Li Yan explicou com indiferença: “O Patriarca Jin decretou que nenhum descendente desses nove sobrenomes poderia viver em terra firme, tampouco se casar com pessoas livres. Além disso, são sobrecarregados de impostos. Por isso, a maioria desses pescadores vive na miséria e raramente pisa em terra firme durante toda a vida. Muitas vezes, preferem romper com sua linhagem e procuram enviar seus filhos para a cidade, mudando-lhes o nome e o sobrenome, para que possam fugir da desgraça.”

Os olhos de Li Xuan brilharam, mergulhando em profunda reflexão. Só muito tempo depois recolheu seus pensamentos, voltando a conversar descontraidamente com o pai e o irmão.

Ao chegar a hora avançada da noite, Li Xuan recolheu-se ao pequeno aposento preparado pela família do barco e fechou os olhos para meditar, praticando o ‘Método Celestial da Imagem Primordial’, cultivando simultaneamente os poderes de gelo e trovão.

Sem a ajuda da erva espiritual Chicoteflexível, conseguiu apenas seis ciclos completos de circulação energética antes de sentir o esgotamento total da mente e das forças.

Ainda assim, seu progresso na força espiritual era notável: antes, com essa intensidade de prática, jamais passava de cinco ciclos. Agora, ao adormecer, bastava tomar um único ‘Elixir do Jovem Sol’ para aquecer o corpo inteiro, sem mais sofrer com o frio intenso.

O progresso na ‘Lei do Trovão Destruidor dos Céus’ ficava mais evidente a cada dia, trazendo inúmeros benefícios ao seu corpo.

Havia ainda outro fator: a herança dos ancestrais. Desde o fim do ritual espiritual, Li Xuan percebia que sua energia primordial do trovão aumentara consideravelmente, alcançando um novo patamar.

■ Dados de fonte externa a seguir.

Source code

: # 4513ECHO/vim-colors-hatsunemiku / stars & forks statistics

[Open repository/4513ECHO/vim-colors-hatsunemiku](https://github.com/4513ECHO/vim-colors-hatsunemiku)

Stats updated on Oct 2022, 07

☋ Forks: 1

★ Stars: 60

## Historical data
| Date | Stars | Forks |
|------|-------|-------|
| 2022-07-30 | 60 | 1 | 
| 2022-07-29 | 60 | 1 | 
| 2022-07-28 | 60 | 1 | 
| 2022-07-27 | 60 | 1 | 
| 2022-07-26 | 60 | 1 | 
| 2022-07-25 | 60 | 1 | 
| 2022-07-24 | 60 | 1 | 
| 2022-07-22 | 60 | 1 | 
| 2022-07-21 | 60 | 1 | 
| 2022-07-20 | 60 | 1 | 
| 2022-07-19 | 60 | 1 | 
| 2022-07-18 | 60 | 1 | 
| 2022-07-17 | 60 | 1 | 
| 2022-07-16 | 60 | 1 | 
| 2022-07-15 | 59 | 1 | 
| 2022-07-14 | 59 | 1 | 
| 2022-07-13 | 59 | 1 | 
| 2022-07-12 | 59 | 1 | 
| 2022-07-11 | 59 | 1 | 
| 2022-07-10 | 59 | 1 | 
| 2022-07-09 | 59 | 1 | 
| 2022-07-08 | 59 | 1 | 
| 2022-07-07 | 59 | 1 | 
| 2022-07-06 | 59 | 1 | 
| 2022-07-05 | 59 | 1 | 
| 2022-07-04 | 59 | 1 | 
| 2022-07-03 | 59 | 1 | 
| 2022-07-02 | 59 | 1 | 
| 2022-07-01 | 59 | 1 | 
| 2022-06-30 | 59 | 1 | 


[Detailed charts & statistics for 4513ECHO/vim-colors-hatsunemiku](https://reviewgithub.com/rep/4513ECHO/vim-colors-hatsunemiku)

Ao menos dentro do terceiro nível da prática, sua energia de trovão era impressionante — palavras do próprio Li Chengji, que, experiente e bem informado, conhecia inúmeros jovens prodígios e as principais seitas imortais.

Mas o que mais surpreendia Li Xuan era que o ‘karma maligno’ concentrado em seu coração também fora parcialmente dissipado após a purificação do ancestral.

Após o combate com a Dama Borboleta Púrpura, a mancha esverdeada em seu peito crescera até o tamanho de uma palma, mas após o ritual, encolhera ao tamanho de um ovo, e a dor lancinante diminuíra bastante.

Por isso, Li Xuan agora cobiçava ardentemente a lâmina ancestral guardada no templo familiar. O problema era que Li Chengji não permitiria mais o acesso; o Conde da Sinceridade acreditava que, sem dominar a ‘energia do caminho marcial’, usar a lâmina dos antepassados seria um desperdício de oportunidade.

Neste mundo, quando um guerreiro atinge o limiar da arte marcial, começa a desenvolver harmonia; em seu grau máximo, essa harmonia gera a força. Tal força permite ao praticante integrar-se à natureza e utilizar seu poder. Cada movimento, cada técnica, deixa de depender apenas da energia interior.

Naquele dia, ao observar o Conde da Sinceridade original executar várias técnicas, Li Xuan teve muitos insights sobre esse conceito de força marcial, mas, excetuando seu poder espiritual, ainda lhe faltava energia e destreza nas técnicas, impedindo-o de alcançar esse limiar.